TASK GOAL:
Can you find the lines of the listing that include "containers" and copy every one?

RECORDS FOR THE EXERCISE:
++++++++++

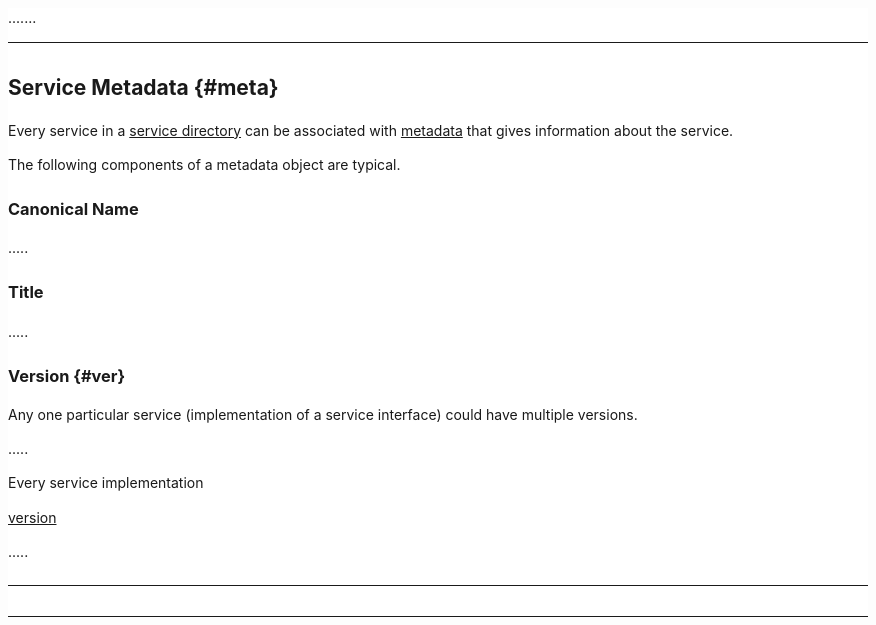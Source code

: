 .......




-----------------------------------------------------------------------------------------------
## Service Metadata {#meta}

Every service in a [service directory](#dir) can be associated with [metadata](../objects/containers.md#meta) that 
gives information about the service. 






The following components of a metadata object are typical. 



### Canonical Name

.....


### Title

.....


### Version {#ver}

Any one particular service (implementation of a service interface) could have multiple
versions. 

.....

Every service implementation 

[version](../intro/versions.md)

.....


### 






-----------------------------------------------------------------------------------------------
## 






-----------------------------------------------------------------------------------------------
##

++++++++++

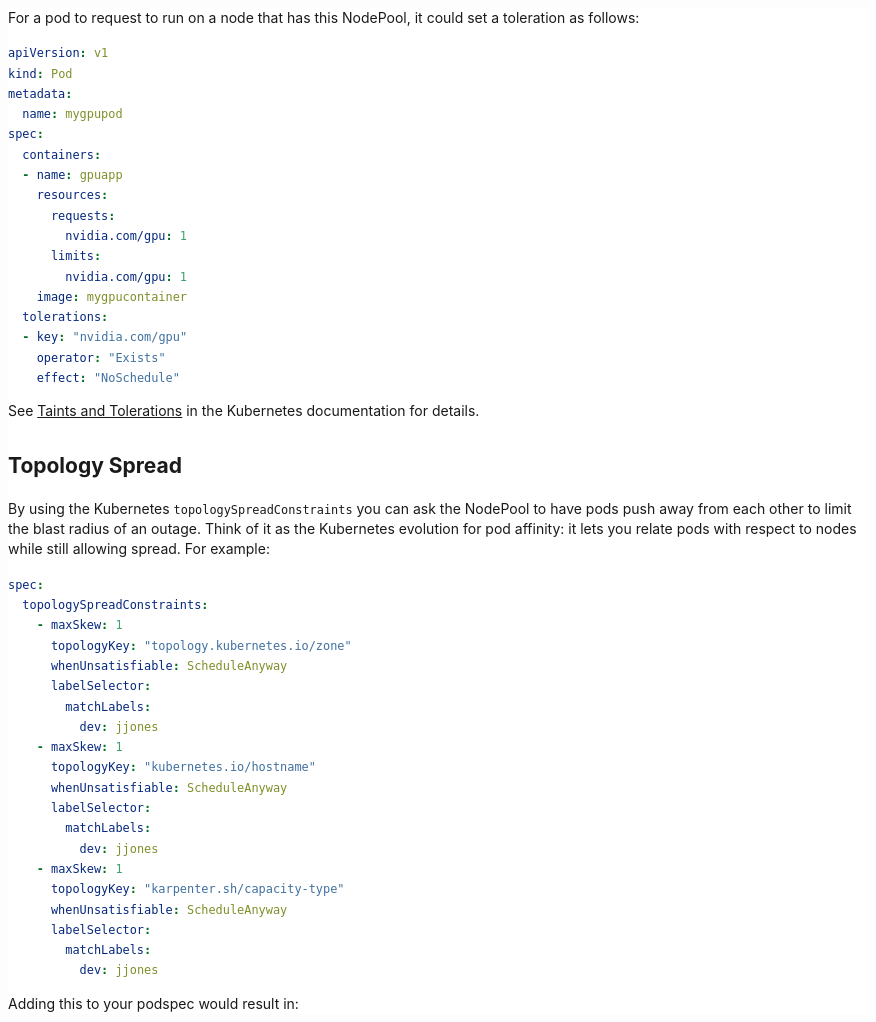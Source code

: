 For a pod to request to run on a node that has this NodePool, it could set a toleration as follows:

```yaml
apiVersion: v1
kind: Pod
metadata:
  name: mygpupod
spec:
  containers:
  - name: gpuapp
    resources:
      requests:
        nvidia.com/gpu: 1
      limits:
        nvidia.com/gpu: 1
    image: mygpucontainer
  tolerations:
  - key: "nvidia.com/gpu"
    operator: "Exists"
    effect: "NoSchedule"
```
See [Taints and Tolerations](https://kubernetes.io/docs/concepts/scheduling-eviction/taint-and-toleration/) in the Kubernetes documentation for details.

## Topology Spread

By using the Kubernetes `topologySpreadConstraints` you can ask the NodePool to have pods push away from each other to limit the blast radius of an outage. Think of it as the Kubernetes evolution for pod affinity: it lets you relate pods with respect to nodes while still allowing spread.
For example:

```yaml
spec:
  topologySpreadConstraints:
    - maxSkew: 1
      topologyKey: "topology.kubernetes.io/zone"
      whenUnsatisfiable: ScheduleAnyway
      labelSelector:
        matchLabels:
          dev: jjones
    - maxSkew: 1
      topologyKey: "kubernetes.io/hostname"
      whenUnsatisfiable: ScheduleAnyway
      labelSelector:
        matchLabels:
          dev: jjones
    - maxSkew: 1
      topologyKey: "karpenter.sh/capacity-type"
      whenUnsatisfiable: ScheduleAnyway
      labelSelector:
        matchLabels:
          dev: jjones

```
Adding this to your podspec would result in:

++++++++++

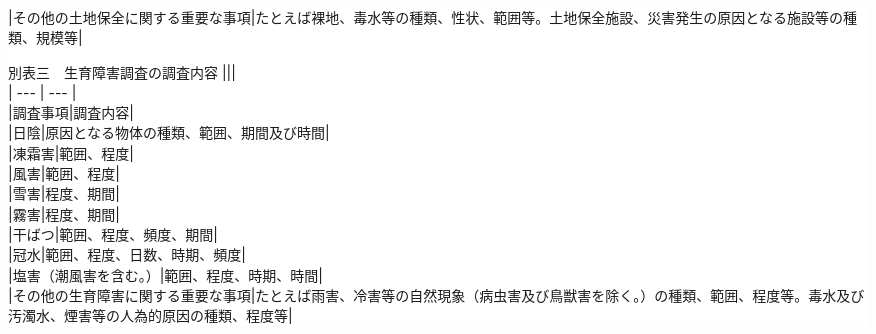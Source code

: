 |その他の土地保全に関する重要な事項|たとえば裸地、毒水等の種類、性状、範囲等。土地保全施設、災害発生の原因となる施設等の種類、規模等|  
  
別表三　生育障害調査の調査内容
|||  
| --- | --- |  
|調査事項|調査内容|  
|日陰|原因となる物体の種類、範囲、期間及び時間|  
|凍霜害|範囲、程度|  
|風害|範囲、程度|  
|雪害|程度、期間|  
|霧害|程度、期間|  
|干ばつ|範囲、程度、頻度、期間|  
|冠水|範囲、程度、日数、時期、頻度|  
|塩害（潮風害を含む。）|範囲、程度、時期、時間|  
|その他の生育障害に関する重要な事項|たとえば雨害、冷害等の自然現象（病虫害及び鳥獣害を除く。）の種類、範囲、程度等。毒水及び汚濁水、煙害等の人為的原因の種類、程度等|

++++++++++

ANSWER FOR THIS EXERCISE:
Every service in a [service directory](#dir) can be associated with [metadata](../objects/containers.md#meta) that 
  containers:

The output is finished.